## Task directions
Pick out the lines in the listing below that contain the word "Schritte" and copy them.

○ ○ ○ ○

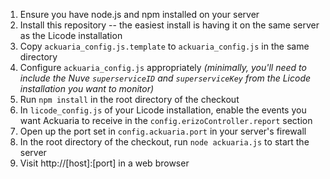 1. Ensure you have node.js and npm installed on your server
1. Install this repository -- the easiest install is having it on the same server as the Licode installation
1. Copy ```ackuaria_config.js.template``` to ```ackuaria_config.js``` in the same directory
1. Configure ```ackuaria_config.js``` appropriately *(minimally, you'll need to include the Nuve ```superserviceID``` and ```superserviceKey``` from the Licode installation you want to monitor)*
1. Run ```npm install``` in the root directory of the checkout
1. In ```licode_config.js``` of your Licode installation, enable the events you want Ackuaria to receive in the ```config.erizoController.report``` section
1. Open up the port set in ```config.ackuaria.port``` in your server's firewall
1. In the root directory of the checkout, run ```node ackuaria.js``` to start the server
1. Visit http://[host]:[port] in a web browser
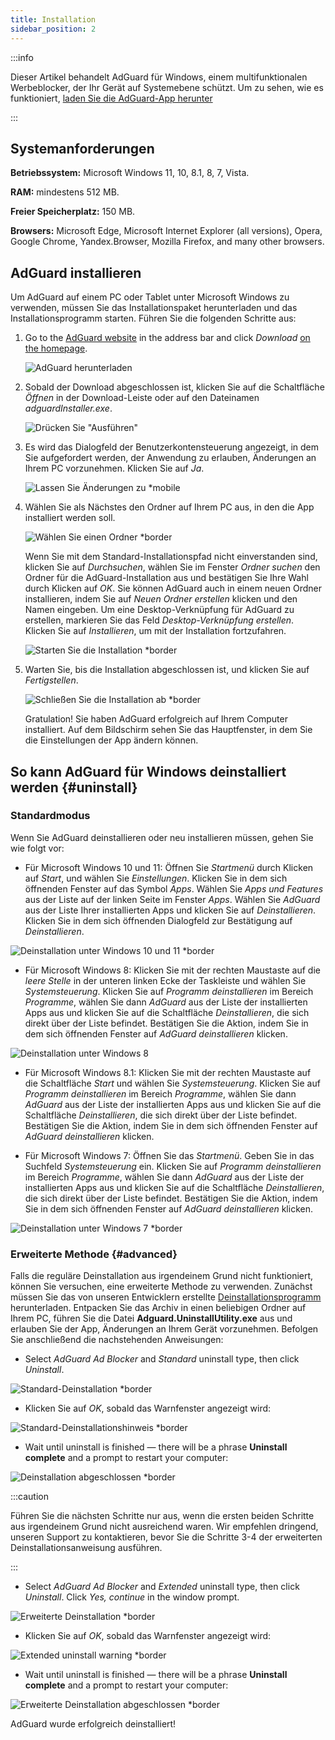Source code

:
 ```yaml
---
title: Installation
sidebar_position: 2
---
```


:::info

Dieser Artikel behandelt AdGuard für Windows, einem multifunktionalen Werbeblocker, der Ihr Gerät auf Systemebene schützt. Um zu sehen, wie es funktioniert, [laden Sie die AdGuard-App herunter](https://agrd.io/download-kb-adblock)

:::

## Systemanforderungen

**Betriebssystem:** Microsoft Windows 11, 10, 8.1, 8, 7, Vista.

**RAM:** mindestens 512 MB.

**Freier Speicherplatz:** 150 MB.

**Browsers:** Microsoft Edge, Microsoft Internet Explorer (all versions), Opera, Google Chrome, Yandex.Browser, Mozilla Firefox, and many other browsers.

## AdGuard installieren

Um AdGuard auf einem PC oder Tablet unter Microsoft Windows zu verwenden, müssen Sie das Installationspaket herunterladen und das Installationsprogramm starten. Führen Sie die folgenden Schritte aus:

1. Go to the [AdGuard website](http://adguard.com) in the address bar and click *Download* [on the homepage](https://adguard.com/download.html?auto=1).

   ![AdGuard herunterladen](https://cdn.adtidy.org/content/kb/ad_blocker/windows/installation/download-from-website.png)

2. Sobald der Download abgeschlossen ist, klicken Sie auf die Schaltfläche *Öffnen* in der Download-Leiste oder auf den Dateinamen *adguardInstaller.exe*.

   ![Drücken Sie "Ausführen"](https://cdn.adtidy.org/content/kb/ad_blocker/windows/installation/click-download.png)

3. Es wird das Dialogfeld der Benutzerkontensteuerung angezeigt, in dem Sie aufgefordert werden, der Anwendung zu erlauben, Änderungen an Ihrem PC vorzunehmen. Klicken Sie auf *Ja*.

   ![Lassen Sie Änderungen zu *mobile](https://cdn.adtidy.org/content/kb/ad_blocker/windows/installation/allow-changes.png)

4. Wählen Sie als Nächstes den Ordner auf Ihrem PC aus, in den die App installiert werden soll.

   ![Wählen Sie einen Ordner *border](https://cdn.adtidy.org/content/kb/ad_blocker/windows/installation/install-wizard.png)

   Wenn Sie mit dem Standard-Installationspfad nicht einverstanden sind, klicken Sie auf *Durchsuchen*, wählen Sie im Fenster *Ordner suchen* den Ordner für die AdGuard-Installation aus und bestätigen Sie Ihre Wahl durch Klicken auf *OK*. Sie können AdGuard auch in einem neuen Ordner installieren, indem Sie auf *Neuen Ordner erstellen* klicken und den Namen eingeben. Um eine Desktop-Verknüpfung für AdGuard zu erstellen, markieren Sie das Feld *Desktop-Verknüpfung erstellen*. Klicken Sie auf *Installieren*, um mit der Installation fortzufahren.

   ![Starten Sie die Installation *border](https://cdn.adtidy.org/content/kb/ad_blocker/windows/installation/start-install.png)

5. Warten Sie, bis die Installation abgeschlossen ist, und klicken Sie auf *Fertigstellen*.

   ![Schließen Sie die Installation ab *border](https://cdn.adtidy.org/content/kb/ad_blocker/windows/installation/finish-install.png)

   Gratulation! Sie haben AdGuard erfolgreich auf Ihrem Computer installiert. Auf dem Bildschirm sehen Sie das Hauptfenster, in dem Sie die Einstellungen der App ändern können.

## So kann AdGuard für Windows deinstalliert werden {#uninstall}

### Standardmodus

Wenn Sie AdGuard deinstallieren oder neu installieren müssen, gehen Sie wie folgt vor:

- Für Microsoft Windows 10 und 11: Öffnen Sie *Startmenü* durch Klicken auf *Start*, und wählen Sie *Einstellungen*. Klicken Sie in dem sich öffnenden Fenster auf das Symbol *Apps*. Wählen Sie *Apps und Features* aus der Liste auf der linken Seite im Fenster *Apps*. Wählen Sie *AdGuard* aus der Liste Ihrer installierten Apps und klicken Sie auf *Deinstallieren*. Klicken Sie in dem sich öffnenden Dialogfeld zur Bestätigung auf *Deinstallieren*.

![Deinstallation unter Windows 10 und 11 *border](https://cdn.adtidy.org/content/kb/ad_blocker/windows/installation/win10-uninstall.png)

- Für Microsoft Windows 8: Klicken Sie mit der rechten Maustaste auf die *leere Stelle* in der unteren linken Ecke der Taskleiste und wählen Sie *Systemsteuerung*. Klicken Sie auf *Programm deinstallieren* im Bereich *Programme*, wählen Sie dann *AdGuard* aus der Liste der installierten Apps aus und klicken Sie auf die Schaltfläche *Deinstallieren*, die sich direkt über der Liste befindet. Bestätigen Sie die Aktion, indem Sie in dem sich öffnenden Fenster auf *AdGuard deinstallieren* klicken.

![Deinstallation unter Windows 8](https://cdn.adtidy.org/content/kb/ad_blocker/windows/installation/win8-uninstall.png)

- Für Microsoft Windows 8.1: Klicken Sie mit der rechten Maustaste auf die Schaltfläche *Start* und wählen Sie *Systemsteuerung*. Klicken Sie auf *Programm deinstallieren* im Bereich *Programme*, wählen Sie dann *AdGuard* aus der Liste der installierten Apps aus und klicken Sie auf die Schaltfläche *Deinstallieren*, die sich direkt über der Liste befindet. Bestätigen Sie die Aktion, indem Sie in dem sich öffnenden Fenster auf *AdGuard deinstallieren* klicken.

- Für Microsoft Windows 7: Öffnen Sie das *Startmenü*. Geben Sie in das Suchfeld *Systemsteuerung* ein. Klicken Sie auf *Programm deinstallieren* im Bereich *Programme*, wählen Sie dann *AdGuard* aus der Liste der installierten Apps aus und klicken Sie auf die Schaltfläche *Deinstallieren*, die sich direkt über der Liste befindet. Bestätigen Sie die Aktion, indem Sie in dem sich öffnenden Fenster auf *AdGuard deinstallieren* klicken.

![Deinstallation unter Windows 7 *border](https://cdn.adtidy.org/content/kb/ad_blocker/windows/installation/win7-uninstall.png)

### Erweiterte Methode {#advanced}

Falls die reguläre Deinstallation aus irgendeinem Grund nicht funktioniert, können Sie versuchen, eine erweiterte Methode zu verwenden. Zunächst müssen Sie das von unseren Entwicklern erstellte [Deinstallationsprogramm](https://cdn.adtidy.org/distr/windows/Uninstall_Utility.zip) herunterladen. Entpacken Sie das Archiv in einen beliebigen Ordner auf Ihrem PC, führen Sie die Datei **Adguard.UninstallUtility.exe** aus und erlauben Sie der App, Änderungen an Ihrem Gerät vorzunehmen. Befolgen Sie anschließend die nachstehenden Anweisungen:

- Select *AdGuard Ad Blocker* and *Standard* uninstall type, then click *Uninstall*.

![Standard-Deinstallation *border](https://cdn.adtidy.org/content/kb/ad_blocker/windows/installation/ab_standard.jpg)

- Klicken Sie auf *OK*, sobald das Warnfenster angezeigt wird:

![Standard-Deinstallationshinweis *border](https://cdn.adtidy.org/content/kb/ad_blocker/windows/installation/ab_extended_warning.jpg)

- Wait until uninstall is finished — there will be a phrase **Uninstall complete** and a prompt to restart your computer:

![Deinstallation abgeschlossen *border](https://cdn.adtidy.org/content/kb/ad_blocker/windows/installation/ab_standard_complete.jpg)

:::caution

Führen Sie die nächsten Schritte nur aus, wenn die ersten beiden Schritte aus irgendeinem Grund nicht ausreichend waren. Wir empfehlen dringend, unseren Support zu kontaktieren, bevor Sie die Schritte 3-4 der erweiterten Deinstallationsanweisung ausführen.

:::

- Select *AdGuard Ad Blocker* and *Extended* uninstall type, then click *Uninstall*. Click *Yes, continue* in the window prompt.

![Erweiterte Deinstallation *border](https://cdn.adtidy.org/content/kb/ad_blocker/windows/installation/ab_extended.jpg)

- Klicken Sie auf *OK*, sobald das Warnfenster angezeigt wird:

![Extended uninstall warning *border](https://cdn.adtidy.org/content/kb/ad_blocker/windows/installation/ab_extended_warning.jpg)

- Wait until uninstall is finished — there will be a phrase **Uninstall complete** and a prompt to restart your computer:

![Erweiterte Deinstallation abgeschlossen *border](https://cdn.adtidy.org/content/kb/ad_blocker/windows/installation/ab_extended_complete.jpg)

AdGuard wurde erfolgreich deinstalliert!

○ ○ ○ ○

## Result for this task
Um AdGuard auf einem PC oder Tablet unter Microsoft Windows zu verwenden, müssen Sie das Installationspaket herunterladen und das Installationsprogramm starten. Führen Sie die folgenden Schritte aus:
Führen Sie die nächsten Schritte nur aus, wenn die ersten beiden Schritte aus irgendeinem Grund nicht ausreichend waren. Wir empfehlen dringend, unseren Support zu kontaktieren, bevor Sie die Schritte 3-4 der erweiterten Deinstallationsanweisung ausführen.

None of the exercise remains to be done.